**Your goal:** Make an exact copy of the listing below. Pictures stay out of it.

**Information given:**
⁂

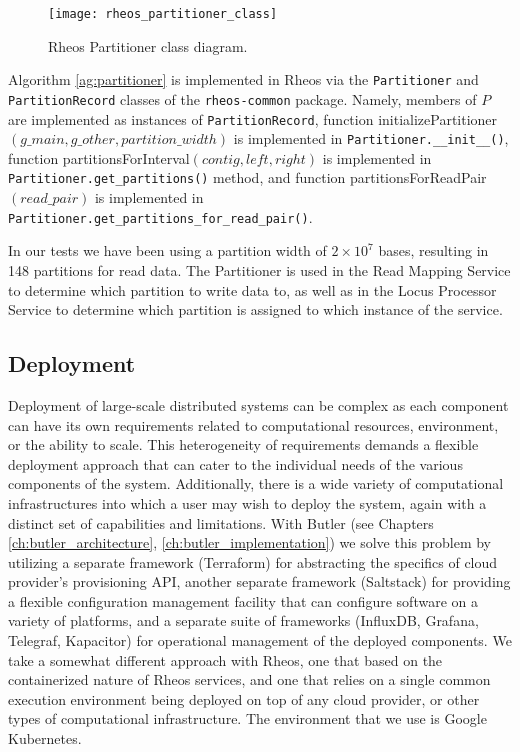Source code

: \begin{figure}[h!]
    \texttt{[image: rheos\_partitioner\_class]}
    \centering
    \caption {Rheos Partitioner class diagram.}
    \label{fig:rheos_partitioner_class}
\end{figure}

Algorithm \ref{ag:partitioner} is implemented in Rheos via the \texttt{Partitioner} and \texttt{PartitionRecord} classes of the \texttt{rheos-common} package. Namely, members of $P$ are implemented as instances of \texttt{PartitionRecord}, function {\sc initializePartitioner}$(g\_main, g\_other, partition\_width)$ is implemented in \texttt{Partitioner.__init__()}, function {\sc partitionsForInterval}$(contig, left, right)$ is implemented in \texttt{Partitioner.get_partitions()} method, and function {\sc partitionsForReadPair}$(read\_pair)$ is implemented in \texttt{Partitioner.get_partitions_for_read_pair()}.

In our tests we have been using a partition width of $2\times10^7$ bases, resulting in 148 partitions for read data. The Partitioner is used in the Read Mapping Service to determine which partition to write data to, as well as in the Locus Processor Service to determine which partition is assigned to which instance of the service.

\subsection{Deployment}

Deployment of large-scale distributed systems can be complex as each component can have its own requirements related to computational resources, environment, or the ability to scale. This heterogeneity of requirements demands a flexible deployment approach that can cater to the individual needs of the various components of the system. Additionally, there is a wide variety of computational infrastructures into which a user may wish to deploy the system, again with a distinct set of capabilities and limitations. With Butler (see Chapters \ref{ch:butler_architecture}, \ref{ch:butler_implementation}) we solve this problem by utilizing a separate framework (Terraform) for abstracting the specifics of cloud provider's provisioning API, another separate framework (Saltstack) for providing a flexible configuration management facility that can configure software on a variety of platforms, and a separate suite of frameworks (InfluxDB, Grafana, Telegraf, Kapacitor) for operational management of the deployed components. We take a somewhat different approach with Rheos, one that based on the containerized nature of Rheos services, and one that relies on a single common execution environment being deployed on top of any cloud provider, or other types of computational infrastructure. The environment that we use is Google Kubernetes\autocite{bernstein2014containers}.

⁂

**Solution for this task:**
Source code

: \begin{figure}[h!]
    \texttt{[image: rheos\_partitioner\_class]}
    \centering
    \caption {Rheos Partitioner class diagram.}
    \label{fig:rheos_partitioner_class}
\end{figure}

Algorithm \ref{ag:partitioner} is implemented in Rheos via the \texttt{Partitioner} and \texttt{PartitionRecord} classes of the \texttt{rheos-common} package. Namely, members of $P$ are implemented as instances of \texttt{PartitionRecord}, function {\sc initializePartitioner}$(g\_main, g\_other, partition\_width)$ is implemented in \texttt{Partitioner.__init__()}, function {\sc partitionsForInterval}$(contig, left, right)$ is implemented in \texttt{Partitioner.get_partitions()} method, and function {\sc partitionsForReadPair}$(read\_pair)$ is implemented in \texttt{Partitioner.get_partitions_for_read_pair()}.

In our tests we have been using a partition width of $2\times10^7$ bases, resulting in 148 partitions for read data. The Partitioner is used in the Read Mapping Service to determine which partition to write data to, as well as in the Locus Processor Service to determine which partition is assigned to which instance of the service.

\subsection{Deployment}

Deployment of large-scale distributed systems can be complex as each component can have its own requirements related to computational resources, environment, or the ability to scale. This heterogeneity of requirements demands a flexible deployment approach that can cater to the individual needs of the various components of the system. Additionally, there is a wide variety of computational infrastructures into which a user may wish to deploy the system, again with a distinct set of capabilities and limitations. With Butler (see Chapters \ref{ch:butler_architecture}, \ref{ch:butler_implementation}) we solve this problem by utilizing a separate framework (Terraform) for abstracting the specifics of cloud provider's provisioning API, another separate framework (Saltstack) for providing a flexible configuration management facility that can configure software on a variety of platforms, and a separate suite of frameworks (InfluxDB, Grafana, Telegraf, Kapacitor) for operational management of the deployed components. We take a somewhat different approach with Rheos, one that based on the containerized nature of Rheos services, and one that relies on a single common execution environment being deployed on top of any cloud provider, or other types of computational infrastructure. The environment that we use is Google Kubernetes\autocite{bernstein2014containers}.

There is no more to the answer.